WHAT TO DO ▸ Give the number of lines in the entries that contain "forums". State only the count.

EXTRACTED MATERIAL Start Marker

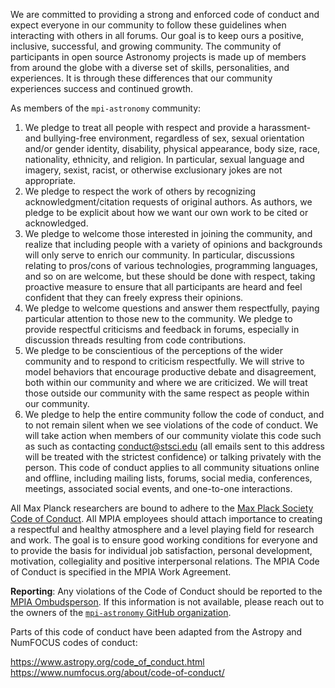 We are committed to providing a strong and
enforced code of conduct and expect everyone in our community to follow these
guidelines when interacting with others in all forums. Our goal is to keep ours
a positive, inclusive, successful, and growing community. The community of
participants in open source Astronomy projects is made up of members from
around the globe with a diverse set of skills, personalities, and experiences.
It is through these differences that our community experiences success and
continued growth.

As members of the `mpi-astronomy` community:

1. We pledge to treat all people with respect and provide a harassment- and bullying-free environment, regardless of sex, sexual orientation and/or gender identity, disability, physical appearance, body size, race, nationality, ethnicity, and religion. In particular, sexual language and imagery, sexist, racist, or otherwise exclusionary jokes are not appropriate.
2. We pledge to respect the work of others by recognizing acknowledgment/citation requests of original authors. As authors, we pledge to be explicit about how we want our own work to be cited or acknowledged.
3. We pledge to welcome those interested in joining the community, and realize that including people with a variety of opinions and backgrounds will only serve to enrich our community. In particular, discussions relating to pros/cons of various technologies, programming languages, and so on are welcome, but these should be done with respect, taking proactive measure to ensure that all participants are heard and feel confident that they can freely express their opinions.
4. We pledge to welcome questions and answer them respectfully, paying particular attention to those new to the community. We pledge to provide respectful criticisms and feedback in forums, especially in discussion threads resulting from code contributions.
5. We pledge to be conscientious of the perceptions of the wider community and to respond to criticism respectfully. We will strive to model behaviors that encourage productive debate and disagreement, both within our community and where we are criticized. We will treat those outside our community with the same respect as people within our community.
6. We pledge to help the entire community follow the code of conduct, and to not remain silent when we see violations of the code of conduct. We will take action when members of our community violate this code such as such as contacting conduct@stsci.edu (all emails sent to this address will be treated with the strictest confidence) or talking privately with the person.
This code of conduct applies to all community situations online and offline, including mailing lists, forums, social media, conferences, meetings, associated social events, and one-to-one interactions.

All Max Planck researchers are bound to adhere to the
[Max Plack Society Code of Conduct](https://www.mpg.de/14172230/code-of-conduct.pdf).
All MPIA employees should attach importance to creating a respectful and healthy atmosphere
and a level playing field for research and work. The goal is to ensure good working conditions
for everyone and to provide the basis for individual job satisfaction, personal development,
motivation, collegiality and positive interpersonal relations. The MPIA Code of Conduct is
specified in the MPIA Work Agreement.

**Reporting**: Any violations of the Code of Conduct should be reported to the
[MPIA Ombudsperson](https://www2.mpia-hd.mpg.de/homes/fendt/ombud.html). If this information
is not available, please reach out to the owners of the [`mpi-astronomy` GitHub organization](https://github.com/mpi-astronomy).

Parts of this code of conduct have been adapted from the Astropy and NumFOCUS codes of conduct:

https://www.astropy.org/code_of_conduct.html
https://www.numfocus.org/about/code-of-conduct/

EXTRACTED MATERIAL End Marker

YOUR SOLUTION ▸ 3